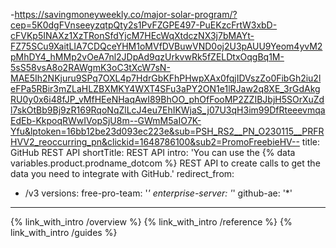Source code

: -https://savingmoneyweekly.co/major-solar-program/?cep=5K0dgFVnseeyzqtpQty2s1PvFZGPE497-PuEKzcFrtW3xbD-cFVKp5INAXz1XzTRonSfdYjcM7HEcWqXtdczNX3j7bMAYt-FZ75SCu9XaitLIA7CDQceYHM1oMVfDVBuwVND0oj2U3pAUU9Yeom4yvM2pMhDY4_hMMp2vOeA7nl2JDpAd9qzUrkvwRk5fZELDtxOqgBq1M-5sS58vsA8o2RAWgmK3oC3tXcW7sN-MAE5Ih2NKjuru9SPq7OXL4p7HdrGbKFhPHwpXAx0fqjIDVszZo0FibGh2iu2leFPa5RBir3mZLaHLZBXMKY4WXT4SFu3aPY2ON1e1lRJaw2q8XE_3rGdAkgRU0y0x6i48fJP_vMfHEeNHaqAwI89BhOO_phOfFooMP2ZZIBJbjH5SOrXuZdl7skOtBb9Bj9zR169RqoNqZlLcJ4eu7EhIKWjaS_j07U3qH3im99DfRteeevmqaEdEb-KkpoqRWwIVopSjU8m--GWmM5aIO7K-Yfu&lptoken=16bb12be23d093ec223e&sub=PSH_RS2__PN_O230115__PRFRHVV2_reoccurring_pn&clickid=1648786100&sub2=PromoFreebieHV--
title: GitHub REST API
shortTitle: REST API
intro: 'You can use the {% data variables.product.prodname_dotcom %} REST API to create calls to get the data you need to integrate with GitHub.'
redirect_from:
  - /v3
versions:
  free-pro-team: '*'
  enterprise-server: '*'
  github-ae: '*'
---

{% link_with_intro /overview %}
{% link_with_intro /reference %}
{% link_with_intro /guides %}
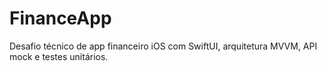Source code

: # FinanceApp
Desafio técnico de app financeiro iOS com SwiftUI, arquitetura MVVM, API mock e testes unitários.
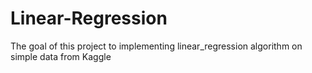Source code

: # Linear-Regression
The goal of this project to implementing linear_regression algorithm on simple data from Kaggle
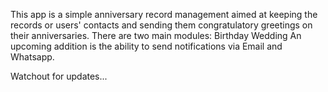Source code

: This app is a simple anniversary record management aimed at keeping the records or users' contacts and sending them congratulatory greetings on their anniversaries.
There are two main modules:
Birthday
Wedding
An upcoming addition is the ability to send notifications via Email and Whatsapp.

Watchout for updates...
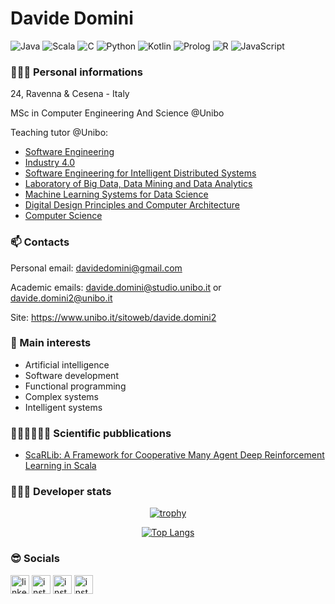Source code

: # Davide Domini

![Java](https://img.shields.io/badge/Java-Fluent-red)
![Scala](https://img.shields.io/badge/Scala-Good-Green)
![C](https://img.shields.io/badge/C-Good-Green)
![Python](https://img.shields.io/badge/Python-Good-Green)
![Kotlin](https://img.shields.io/badge/Kotlin-Intermediate-blue)
![Prolog](https://img.shields.io/badge/Prolog-Intermediate-blue)
![R](https://img.shields.io/badge/R-Intermediate-blue)
![JavaScript](https://img.shields.io/badge/JavaScript-Intermediate-blue)

### 🙋🏻‍♂️ Personal informations
24, Ravenna & Cesena - Italy

MSc in Computer Engineering And Science @Unibo

Teaching tutor @Unibo:
- [Software Engineering](https://www.unibo.it/it/didattica/insegnamenti/insegnamento/2022/466765) 
- [Industry 4.0](https://www.unibo.it/en/teaching/course-unit-catalogue/course-unit/2022/466780)
- [Software Engineering for Intelligent Distributed Systems](https://www.unibo.it/it/didattica/insegnamenti/insegnamento/2022/466765)
- [Laboratory of Big Data, Data Mining and Data Analytics](https://www.unibo.it/it/didattica/insegnamenti/insegnamento/2022/466795) 
- [Machine Learning Systems for Data Science](https://www.unibo.it/it/didattica/insegnamenti/insegnamento/2022/444067)
- [Digital Design Principles and Computer Architecture](https://www.unibo.it/it/didattica/insegnamenti/insegnamento/2021/384456)
- [Computer Science](https://www.unibo.it/it/didattica/insegnamenti/insegnamento/2021/403307)

### 📫 Contacts
Personal email: davidedomini@gmail.com 

Academic emails: davide.domini@studio.unibo.it  or  davide.domini2@unibo.it

Site: https://www.unibo.it/sitoweb/davide.domini2


### 🌱 Main interests
- Artificial intelligence
- Software development 
- Functional programming
- Complex systems
- Intelligent systems

### 🥼👨🏻‍💻🤟🏻 Scientific pubblications

- [ScaRLib: A Framework for Cooperative Many Agent Deep Reinforcement Learning in Scala](https://link.springer.com/chapter/10.1007/978-3-031-35361-1_3) 

### 👨🏻‍💻 Developer stats

<div align="center">
 
  [![trophy](https://github-profile-trophy.vercel.app/?username=davidedomini&theme=dracula&row=1)](https://github.com/ryo-ma/github-profile-trophy)
 
 [![Top Langs](https://github-readme-stats.vercel.app/api/top-langs/?username=davidedomini&hide=TLA,Assembly,Vue,css,javascript,ANTLR,lua&theme=discord_old_blurple&bg_color=135,0F2027,203A43,2C5364&layout=compact)](https://github.com/anuraghazra/github-readme-stats)
 
</div>

### 😎 Socials

<a href="https://www.linkedin.com/in/davide-domini-3b9625175/"><img src="https://www.vectorlogo.zone/logos/linkedin/linkedin-icon.svg" width="30px" alt="linkedin"></a>
<a href="https://instagram.com/_davidedomini?igshid=YmMyMTA2M2Y="><img src="https://www.vectorlogo.zone/logos/instagram/instagram-icon.svg" width="30px" alt="instagram"></a>
<a href="https://www.facebook.com/davide.domini.7"><img src="https://www.vectorlogo.zone/logos/facebook/facebook-icon.svg" width="30px" alt="instagram"></a>
<a href="https://twitter.com/domini_davide"><img src="https://www.vectorlogo.zone/logos/twitter/twitter-icon.svg" width="30px" alt="instagram"></a>
 <!--
**davidedomini/davidedomini** is a ✨ _special_ ✨ repository because its `README.md` (this file) appears on your GitHub profile.

Here are some ideas to get you started:

- 🔭 I’m currently working on ...
- 🌱 I’m currently learning ...
- 👯 I’m looking to collaborate on ...
- 🤔 I’m looking for help with ...
- 💬 Ask me about ...
- 📫 How to reach me: ...
- 😄 Pronouns: ...
- ⚡ Fun fact: ...
-->
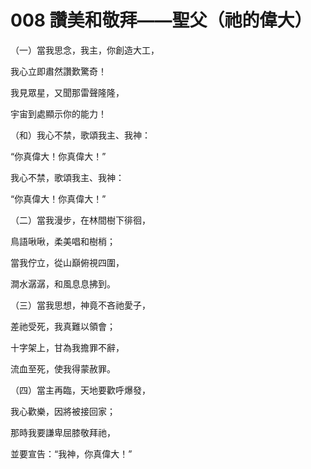 # 008 讚美和敬拜——聖父（祂的偉大）

（一）當我思念，我主，你創造大工，

我心立即肅然讚歎驚奇！

我見眾星，又聞那雷聲隆隆，

宇宙到處顯示你的能力！

（和）我心不禁，歌頌我主、我神：

“你真偉大！你真偉大！”

我心不禁，歌頌我主、我神：

“你真偉大！你真偉大！”

（二）當我漫步，在林間樹下徘徊，

鳥語啾啾，柔美唱和樹梢；

當我佇立，從山巔俯視四圍，

澗水潺潺，和風息息拂到。

（三）當我思想，神竟不吝祂愛子，

差祂受死，我真難以領會；

十字架上，甘為我擔罪不辭，

流血至死，使我得蒙赦罪。

（四）當主再臨，天地要歡呼爆發，

我心歡樂，因將被接回家；

那時我要謙卑屈膝敬拜祂，

並要宣告：“我神，你真偉大！”

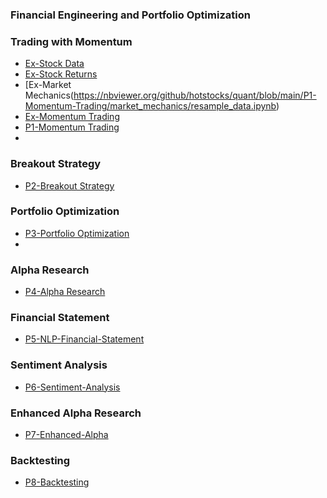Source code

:
### Financial Engineering and Portfolio Optimization

### Trading with Momentum
- [Ex-Stock Data](https://nbviewer.org/github/hotstocks/quant/blob/main/P1-Momentum-Trading/stock_data/stock_data.ipynb)
- [Ex-Stock Returns](https://nbviewer.org/github/hotstocks/quant/blob/main/P1-Momentum-Trading/stock_returns/calculate_returns.ipynb)
- [Ex-Market Mechanics(https://nbviewer.org/github/hotstocks/quant/blob/main/P1-Momentum-Trading/market_mechanics/resample_data.ipynb)
- [Ex-Momentum Trading](https://nbviewer.org/github/hotstocks/quant/blob/main/P1-Momentum-Trading/momentum_trading/top_and_bottom_performing.ipynb)
- [P1-Momentum Trading](https://hotstocks.github.io/quant/P1-Momentum-Trading)
- 
### Breakout Strategy
- [P2-Breakout Strategy](https://hotstocks.github.io/quant/P2-Breakout-Strategy)

### Portfolio Optimization
- [P3-Portfolio Optimization](https://hotstocks.github.io/quant/P3-Portfolio-Optimization)
-
### Alpha Research
- [P4-Alpha Research](https://hotstocks.github.io/quant/P4-Alpha-Research)

### Financial Statement
- [P5-NLP-Financial-Statement](https://hotstocks.github.io/quant/P5-NLP-Financial-Statement)

### Sentiment Analysis
- [P6-Sentiment-Analysis](https://hotstocks.github.io/quant/P6-Sentiment-Analysis)

### Enhanced Alpha Research
- [P7-Enhanced-Alpha](https://hotstocks.github.io/quant/P3-Enhanced-Alpha)

### Backtesting
- [P8-Backtesting](https://hotstocks.github.io/quant/P8-Backtesting)



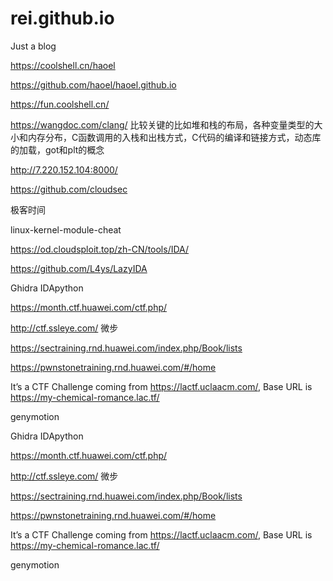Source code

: # rei.github.io
Just a blog

https://coolshell.cn/haoel

https://github.com/haoel/haoel.github.io

https://fun.coolshell.cn/

https://wangdoc.com/clang/
比较关键的比如堆和栈的布局，各种变量类型的大小和内存分布，C函数调用的入栈和出栈方式，C代码的编译和链接方式，动态库的加载，got和plt的概念

http://7.220.152.104:8000/

https://github.com/cloudsec

极客时间

linux-kernel-module-cheat

https://od.cloudsploit.top/zh-CN/tools/IDA/

https://github.com/L4ys/LazyIDA

Ghidra
IDApython

https://month.ctf.huawei.com/ctf.php/

http://ctf.ssleye.com/
微步

https://sectraining.rnd.huawei.com/index.php/Book/lists

https://pwnstonetraining.rnd.huawei.com/#/home

It’s a CTF Challenge coming from https://lactf.uclaacm.com/, Base URL is https://my-chemical-romance.lac.tf/

genymotion

Ghidra
IDApython

https://month.ctf.huawei.com/ctf.php/

http://ctf.ssleye.com/
微步

https://sectraining.rnd.huawei.com/index.php/Book/lists

https://pwnstonetraining.rnd.huawei.com/#/home

It’s a CTF Challenge coming from https://lactf.uclaacm.com/, Base URL is https://my-chemical-romance.lac.tf/

genymotion
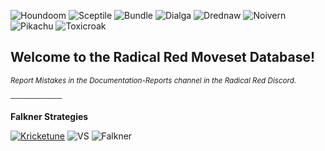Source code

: ![Houndoom](https://i.ibb.co/G5VcKdJ/download.png) ![Sceptile](https://i.ibb.co/8dKTmfq/download-1.png) ![Bundle](https://i.ibb.co/XJtJ8xs/download.png) ![Dialga](https://i.ibb.co/dtgsyvv/dialga.png) ![Drednaw](https://i.ibb.co/0VRXbqw/drednaw.png) ![Noivern](https://i.ibb.co/hHyQd5B/noivern.png) ![Pikachu](https://i.ibb.co/Jt3TJ05/pikachu.png) ![Toxicroak](https://i.ibb.co/xMRT3T7/toxicroak.png)
## Welcome to the Radical Red Moveset Database!
<sup>_Report Mistakes in the Documentation-Reports channel in the Radical Red Discord._<sup>

<sup>──────────<sup>

__Falkner Strategies__

[![Kricketune](https://i.ibb.co/rMWWDns/kricketune.png)](https://darkbooker-github-io.vercel.app/76/) ![VS](https://i.ibb.co/7QqRcy1/VS-Sprite.png) ![Falkner](https://i.ibb.co/hmgbhxg/falkner.png) 
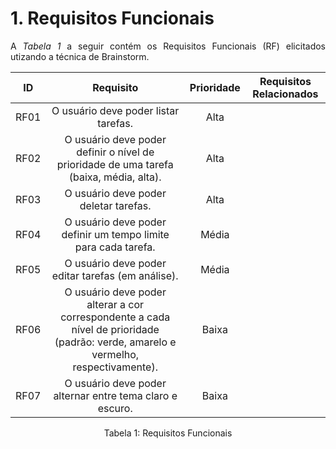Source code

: # 1. Requisitos Funcionais

<p align="justify">A <i>Tabela 1</i> a seguir contém os Requisitos Funcionais (RF) elicitados utizando a técnica de Brainstorm.</p>

| ID   |                                 Requisito                                 | Prioridade | Requisitos Relacionados |
| :--: | :-----------------------------------------------------------------------: | :--------: | :---------: |
| RF01 |  O usuário deve poder listar tarefas.|Alta||
| RF02 |  O usuário deve poder definir o nível de prioridade de uma tarefa (baixa, média, alta).|Alta||
| RF03 |  O usuário deve poder deletar tarefas.|Alta||
| RF04 |  O usuário deve poder definir um tempo limite para cada tarefa.|Média||
| RF05 |  O usuário deve poder editar tarefas (em análise).|Média||
| RF06 |  O usuário deve poder alterar a cor correspondente a cada nível de prioridade (padrão: verde, amarelo e vermelho, respectivamente).|Baixa||
| RF07 |  O usuário deve poder alternar entre tema claro e escuro.|Baixa||


<div style="text-align: center">
<p>Tabela 1: Requisitos Funcionais</p>
</div>

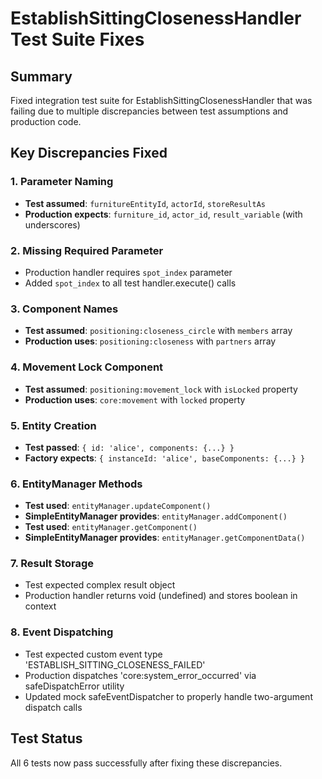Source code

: # EstablishSittingClosenessHandler Test Suite Fixes

## Summary

Fixed integration test suite for EstablishSittingClosenessHandler that was failing due to multiple discrepancies between test assumptions and production code.

## Key Discrepancies Fixed

### 1. Parameter Naming

- **Test assumed**: `furnitureEntityId`, `actorId`, `storeResultAs`
- **Production expects**: `furniture_id`, `actor_id`, `result_variable` (with underscores)

### 2. Missing Required Parameter

- Production handler requires `spot_index` parameter
- Added `spot_index` to all test handler.execute() calls

### 3. Component Names

- **Test assumed**: `positioning:closeness_circle` with `members` array
- **Production uses**: `positioning:closeness` with `partners` array

### 4. Movement Lock Component

- **Test assumed**: `positioning:movement_lock` with `isLocked` property
- **Production uses**: `core:movement` with `locked` property

### 5. Entity Creation

- **Test passed**: `{ id: 'alice', components: {...} }`
- **Factory expects**: `{ instanceId: 'alice', baseComponents: {...} }`

### 6. EntityManager Methods

- **Test used**: `entityManager.updateComponent()`
- **SimpleEntityManager provides**: `entityManager.addComponent()`
- **Test used**: `entityManager.getComponent()`
- **SimpleEntityManager provides**: `entityManager.getComponentData()`

### 7. Result Storage

- Test expected complex result object
- Production handler returns void (undefined) and stores boolean in context

### 8. Event Dispatching

- Test expected custom event type 'ESTABLISH_SITTING_CLOSENESS_FAILED'
- Production dispatches 'core:system_error_occurred' via safeDispatchError utility
- Updated mock safeEventDispatcher to properly handle two-argument dispatch calls

## Test Status

All 6 tests now pass successfully after fixing these discrepancies.
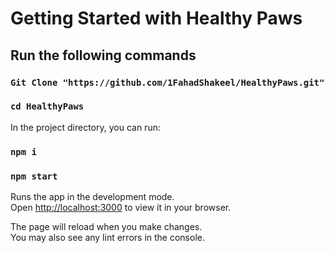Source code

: # Getting Started with Healthy Paws


## Run the following commands

### `Git Clone "https://github.com/1FahadShakeel/HealthyPaws.git" `

### `cd HealthyPaws`

In the project directory, you can run:

### `npm i`
### `npm start`

Runs the app in the development mode.\
Open [http://localhost:3000](http://localhost:3000) to view it in your browser.

The page will reload when you make changes.\
You may also see any lint errors in the console.

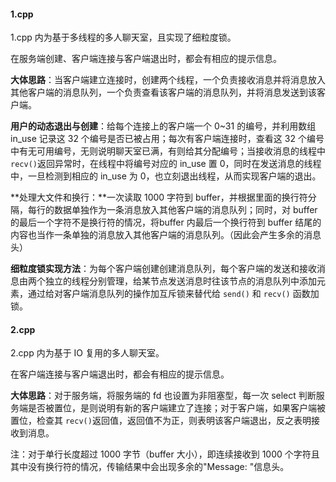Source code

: #### 1.cpp

1.cpp 内为基于多线程的多人聊天室，且实现了细粒度锁。

在服务端创建、客户端连接与客户端退出时，都会有相应的提示信息。

**大体思路**：当客户端建立连接时，创建两个线程，一个负责接收消息并将消息放入其他客户端的消息队列，一个负责查看该客户端的消息队列，并将消息发送到该客户端。

**用户的动态退出与创建**：给每个连接上的客户端一个 0~31 的编号，并利用数组 in_use 记录这 32 个编号是否已被占用；每次有客户端连接时，查看这 32 个编号中有无可用编号，无则说明聊天室已满，有则给其分配编号；当接收消息的线程中 `recv()`返回异常时，在线程中将编号对应的 in_use 置 0，同时在发送消息的线程中，一旦检测到相应的 in_use 为 0，也立刻退出线程，从而实现客户端的退出。

**处理大文件和换行：**一次读取 1000 字符到 buffer，并根据里面的换行符分隔，每行的数据单独作为一条消息放入其他客户端的消息队列；同时，对 buffer 的最后一个字符不是换行符的情况，将buffer 内最后一个换行符到 buffer 结尾的内容也当作一条单独的消息放入其他客户端的消息队列。（因此会产生多余的消息头）

**细粒度锁实现方法**：为每个客户端创建创建消息队列，每个客户端的发送和接收消息由两个独立的线程分别管理，给某节点发送消息时往该节点的消息队列中添加元素，通过给对客户端消息队列的操作加互斥锁来替代给 `send()` 和 `recv()` 函数加锁。

#### 2.cpp

2.cpp 内为基于 IO 复用的多人聊天室。

在客户端连接与客户端退出时，都会有相应的提示信息。

**大体思路**：对于服务端，将服务端的 fd 也设置为非阻塞型，每一次 select 判断服务端是否被置位，是则说明有新的客户端建立了连接；对于客户端，如果客户端被置位，检查其 `recv()`返回值，返回值不为正，则表明该客户端退出，反之表明接收到消息。



注：对于单行长度超过 1000 字节（buffer 大小），即连续接收到 1000 个字符且其中没有换行符的情况，传输结果中会出现多余的"Message: "信息头。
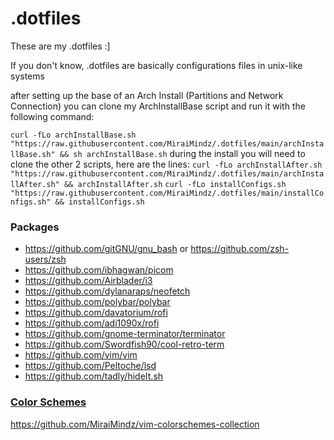 # .dotfiles

These are my .dotfiles :]

If you don't know, .dotfiles are basically configurations files in unix-like systems

after setting up the base of an Arch Install (Partitions and Network Connection) you can clone my ArchInstallBase script and run it with the following command:

`curl -fLo archInstallBase.sh "https://raw.githubusercontent.com/MiraiMindz/.dotfiles/main/archInstallBase.sh" && sh archInstallBase.sh`
during the install you will need to clone the other 2 scripts, here are the lines:
`curl -fLo archInstallAfter.sh "https://raw.githubusercontent.com/MiraiMindz/.dotfiles/main/archInstallAfter.sh" && archInstallAfter.sh`
`curl -fLo installConfigs.sh "https://raw.githubusercontent.com/MiraiMindz/.dotfiles/main/installConfigs.sh" && installConfigs.sh`

### Packages

- https://github.com/gitGNU/gnu_bash or https://github.com/zsh-users/zsh
- https://github.com/ibhagwan/picom
- https://github.com/Airblader/i3
- https://github.com/dylanaraps/neofetch
- https://github.com/polybar/polybar
- https://github.com/davatorium/rofi
- https://github.com/adi1090x/rofi
- https://github.com/gnome-terminator/terminator
- https://github.com/Swordfish90/cool-retro-term
- https://github.com/vim/vim
- https://github.com/Peltoche/lsd
- https://github.com/tadly/hideIt.sh

### [Color Schemes](https://github.com/MiraiMindz/vim-colorschemes-collection)

https://github.com/MiraiMindz/vim-colorschemes-collection


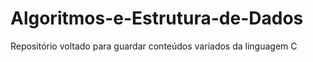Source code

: # Algoritmos-e-Estrutura-de-Dados
Repositório voltado para guardar conteúdos variados da linguagem C
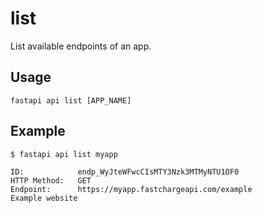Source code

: # list

List available endpoints of an app.

## Usage

    fastapi api list [APP_NAME]

## Example 

    $ fastapi api list myapp

    ID:            endp_WyJteWFwcCIsMTY3Nzk3MTMyNTU1OF0
    HTTP Method:   GET
    Endpoint:      https://myapp.fastchargeapi.com/example
    Example website

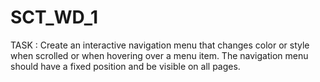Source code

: # SCT_WD_1
TASK : Create an interactive navigation menu that changes color or style when scrolled or when hovering over a menu item. The navigation menu should have a fixed position and be visible on all pages.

+++

Lines of the listing above that hold the string "SimpleEntityManager" should each be copied.

**Solution:**
- **SimpleEntityManager provides**: `entityManager.addComponent()`
- **SimpleEntityManager provides**: `entityManager.getComponentData()`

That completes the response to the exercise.